Research projects

MoodSwings: An online intervention for bipolar affective disorder

Principal Researchers

Professor Michael Berka, Dr Seetal Dodda, Lesley Berka, Sue Laudera, Professor David Castleb, Monica Gilbertc, Carolynne Holdsworthc, Dr Jamie Chamberlainc, Professor Leon Pittermand, Dr Britt Kleind, Dr David Austind, Dr Andrea Chestere, Dr Greg Murrayf


aDepartment of Clinical and Biomedical Sciences, The University of Melbourne

bSt Vincent’s Hospital, The University of Melbourne

cCollaborative Therapy Unit, Mental Health Research Institute

dDepartment of General Practice, Monash University

eDivision of Psychology, RMIT University

fFaculty Life and Social Sciences, Swinburne University



Award Type

beyondblue Victorian Centre of Excellence

Project completion year


Project brief

This project had two major objectives:

  • to develop an online intervention for bipolar disorder
  • to demonstrate that group-based intervention, on which the online program is based, is effective in treating bipolar disorder.

MoodSwings is an online intervention for bipolar disorder ( based on the Moodswings and Bipolar Therapy Group Project (MAPS).  A series of sequential modules covers a range of psychological strategies for managing bipolar disorder in conjunction with medication. 

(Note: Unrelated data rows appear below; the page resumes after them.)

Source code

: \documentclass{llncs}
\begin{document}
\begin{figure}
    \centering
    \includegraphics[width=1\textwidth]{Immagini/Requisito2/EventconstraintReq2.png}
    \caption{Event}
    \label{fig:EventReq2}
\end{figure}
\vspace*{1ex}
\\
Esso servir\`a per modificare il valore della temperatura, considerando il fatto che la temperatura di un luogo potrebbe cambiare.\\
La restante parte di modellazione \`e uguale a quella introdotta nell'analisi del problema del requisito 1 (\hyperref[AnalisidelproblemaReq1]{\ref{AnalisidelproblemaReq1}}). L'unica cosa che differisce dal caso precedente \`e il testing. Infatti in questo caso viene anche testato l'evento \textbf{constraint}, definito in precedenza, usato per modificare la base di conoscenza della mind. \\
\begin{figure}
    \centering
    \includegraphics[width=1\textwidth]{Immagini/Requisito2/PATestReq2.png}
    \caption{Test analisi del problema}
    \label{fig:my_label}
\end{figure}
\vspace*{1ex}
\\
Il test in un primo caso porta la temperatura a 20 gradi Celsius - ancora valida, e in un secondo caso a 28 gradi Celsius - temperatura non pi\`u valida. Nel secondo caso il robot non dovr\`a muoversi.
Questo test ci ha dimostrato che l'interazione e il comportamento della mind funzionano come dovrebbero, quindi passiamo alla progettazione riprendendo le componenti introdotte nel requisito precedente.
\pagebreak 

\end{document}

The modules include understanding bipolar disorder; stress and triggers of illness; medication management; managing and monitoring early symptoms of depression, mania and hypomania; and developing plans to manage relapse.  The sequence can be tailored to the type of bipolar illness, individualising the material.  The site contains elements designed for developing a personal illness profile, key tools and a monitoring section to keep track of mood changes and triggers of illness.  The personal profiles and monitoring sections are easily reviewed and updated.  Automated reminder emails encourage participants to return to the site after a period of absence. 

MoodSwings also contains a moderated discussion board for sharing experiences in a supportive environment.  Site tours demonstrate key aspects of the site and how to navigate and make best use of it.  Print buttons allow material to be printed and taken to service providers; help buttons allow email contact with the administrator.

To create the website, it was necessary to:

  • design the structure and supporting software
  • structure the website to allow continual iterative development
  • train the moderator in web design software (WebGui)
  • construct the site to allow evaluation of the intervention
  • complete the content, including the interactive elements. 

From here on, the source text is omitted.